Implement 4over6 NVFP4 recipe#2972
Conversation
Greptile SummaryThis PR implements the 4over6 adaptive NVFP4 quantization algorithm, where each 1x16 FP4 block independently chooses between a map-to-4 (1.5x expanded scale) and map-to-6 (standard scale) candidate based on per-block MAE or MSE. The feature is exposed through a new
Confidence Score: 5/5Safe to merge. The 4over6 path is fully guarded against unsupported combinations (RHT, stochastic rounding, grouped tensors) at every entry point, the CUDA kernel targets SM 10.0+ exclusively, and nvfp4_e4m3_max metadata is consistently propagated through all tensor copy, view, serialize, and dequantization paths. The new kernel warp reductions, pipeline staging, boundary-handling, and error-denominator selection all check out numerically. The Python reference mirrors the CUDA path with bitwise precision when fast math is off. Metadata threading across C++/Python is thorough and validated in the updated test suite. The observations flagged are narrow edge-cases in custom module dispatch and a fallback chain in the reference GEMM scaling, neither affecting correctness of the primary training or inference paths. transformer_engine/pytorch/quantization.py - the backward tensor-type dispatch change could affect custom modules using non-standard backward tensor_type strings. Important Files Changed
Sequence DiagramsequenceDiagram
participant Recipe as NVFP4BlockScaling recipe
participant State as NVFP4BlockScalingRecipeState
participant PyQ as NVFP4Quantizer (Python)
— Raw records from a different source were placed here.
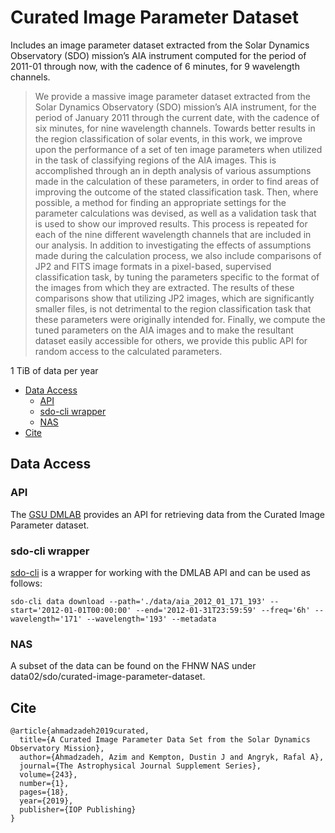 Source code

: 
# Curated Image Parameter Dataset <!-- omit in toc -->

Includes an image parameter dataset extracted from the Solar Dynamics Observatory (SDO) mission’s AIA instrument computed for the period of 2011-01 through now, with the cadence of 6 minutes, for 9 wavelength channels. 

>We provide a massive image parameter dataset extracted from the Solar Dynamics Observatory (SDO) mission’s AIA instrument, for the period of January 2011 through the current date, with the cadence of six minutes, for nine wavelength channels. Towards better results in the region classification of solar events, in this work, we improve upon the performance of a set of ten image parameters when utilized in the task of classifying regions of the AIA images. This is accomplished through an in depth analysis of various assumptions made in the calculation of these parameters, in order to find areas of improving the outcome of the stated classification task. Then, where possible, a method for finding an appropriate settings for the parameter calculations was devised, as well as a validation task that is used to show our improved results. This process is repeated for each of the nine different wavelength channels that are included in our analysis. In addition to investigating the effects of assumptions made during the calculation process, we also include comparisons of JP2 and FITS image formats in a pixel-based, supervised classification task, by tuning the parameters specific to the format of the images from which they are extracted. The results of these comparisons show that utilizing JP2 images, which are significantly smaller files, is not detrimental to the region classification task that these parameters were originally intended for. Finally, we compute the tuned parameters on the AIA images and to make the resultant dataset easily accessible for others, we provide this public API for random access to the calculated parameters.

1 TiB of data per year

- [Data Access](#data-access)
  - [API](#api)
  - [sdo-cli wrapper](#sdo-cli-wrapper)
  - [NAS](#nas)
- [Cite](#cite)

## Data Access

### API

The [GSU DMLAB](http://dmlab.cs.gsu.edu/dmlabapi/isd_docs.html) provides an API for retrieving data from the Curated Image Parameter dataset.

### sdo-cli wrapper 

[sdo-cli](https://github.com/i4Ds/sdo-cli) is a wrapper for working with the DMLAB API and can be used as follows:

```
sdo-cli data download --path='./data/aia_2012_01_171_193' --start='2012-01-01T00:00:00' --end='2012-01-31T23:59:59' --freq='6h' --wavelength='171' --wavelength='193' --metadata
```

### NAS

A subset of the data can be found on the FHNW NAS under data02/sdo/curated-image-parameter-dataset.

## Cite

```
@article{ahmadzadeh2019curated,
  title={A Curated Image Parameter Data Set from the Solar Dynamics Observatory Mission},
  author={Ahmadzadeh, Azim and Kempton, Dustin J and Angryk, Rafal A},
  journal={The Astrophysical Journal Supplement Series},
  volume={243},
  number={1},
  pages={18},
  year={2019},
  publisher={IOP Publishing}
}
``` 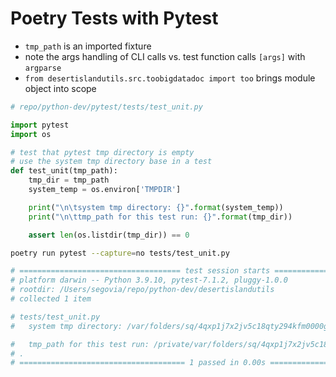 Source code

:# Poetry Tests with Pytest
* `tmp_path` is an imported fixture
* note the args handling of CLI calls vs. test function calls `[args]` with `argparse`
* `from desertislandutils.src.toobigdatadoc import too` brings module object into scope
  
```py
# repo/python-dev/pytest/tests/test_unit.py

import pytest
import os

# test that pytest tmp directory is empty
# use the system tmp directory base in a test
def test_unit(tmp_path):
    tmp_dir = tmp_path
    system_temp = os.environ['TMPDIR']

    print("\n\tsystem tmp directory: {}".format(system_temp))
    print("\n\ttmp_path for this test run: {}".format(tmp_dir))

    assert len(os.listdir(tmp_dir)) == 0
```

```sh
poetry run pytest --capture=no tests/test_unit.py

# ==================================== test session starts =====================================
# platform darwin -- Python 3.9.10, pytest-7.1.2, pluggy-1.0.0
# rootdir: /Users/segovia/repo/python-dev/desertislandutils
# collected 1 item

# tests/test_unit.py
# 	system tmp directory: /var/folders/sq/4qxp1j7x2jv5c18qty294kfm0000gn/T/

# 	tmp_path for this test run: /private/var/folders/sq/4qxp1j7x2jv5c18qty294kfm0000gn/T/pytest-of-segovia/pytest-17/test_unit0
# .
# ===================================== 1 passed in 0.00s ======================================
```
participant CppQ as NVFP4Quantizer (C++)
participant Dispatch as quantize_fwd_helper
participant Kernel4o6 as quantize_4over6_kernel
participant KernelStd as quantize_transpose_nvfp4
Recipe->>State: nvfp4_4over6 scope + err_mode
State->>PyQ: nvfp4_use_4over6, nvfp4_e4m3_max, nvfp4_4over6_err_mode
PyQ->>CppQ: quantizer.attr() cast in quantizer.cpp
CppQ->>CppQ: set nvfp4_4over6_mode, nvfp4_e4m3_max
CppQ->>Dispatch: quant_config with nvfp4_4over6_mode set
Dispatch->>Dispatch: check nvfp4_use_4over6
alt 4over6 enabled
Dispatch->>Kernel4o6: quantize_4over6 with use_2d
Kernel4o6->>Kernel4o6: compute map4 + map6 scales
Kernel4o6->>Kernel4o6: quantize both candidates with error
Kernel4o6->>Kernel4o6: select min-error candidate per block
Kernel4o6-->>Dispatch: FP4 output + selected FP8 block scales
else standard NVFP4
Dispatch->>KernelStd: existing quantize kernel
KernelStd-->>Dispatch: FP4 output + FP8 block scales
end
Dispatch->>Dispatch: set nvfp4_e4m3_max on output tensor
Reviews (12): Last reviewed commit: "Remove gradient 4over6 quantization and ..." | Re-trigger Greptile |
|
Functionality has been verified by internal RL experiments. |
|
Need to rebase. |
| * its values are populated during quantization. | ||
| */ | ||
| kNVTERowScaledNVFP4 = 8, | ||
| kNVTENVFP44Over6 = 9, /*!< Whether an NVFP4 tensor uses 4over6 scaling */ |
There was a problem hiding this comment.
We are specifying this redundantly in NVTETensor and NVTEQuantizationConfig. If this option can be isolated to quantization, then we should not add clutter to the tensor. If the option is needed for downstream consumers (dequantization, GEMM), then it should be treated as part of the tensor data. I'm not especially familiar, but 4over6 seems like it should be specific to quantization.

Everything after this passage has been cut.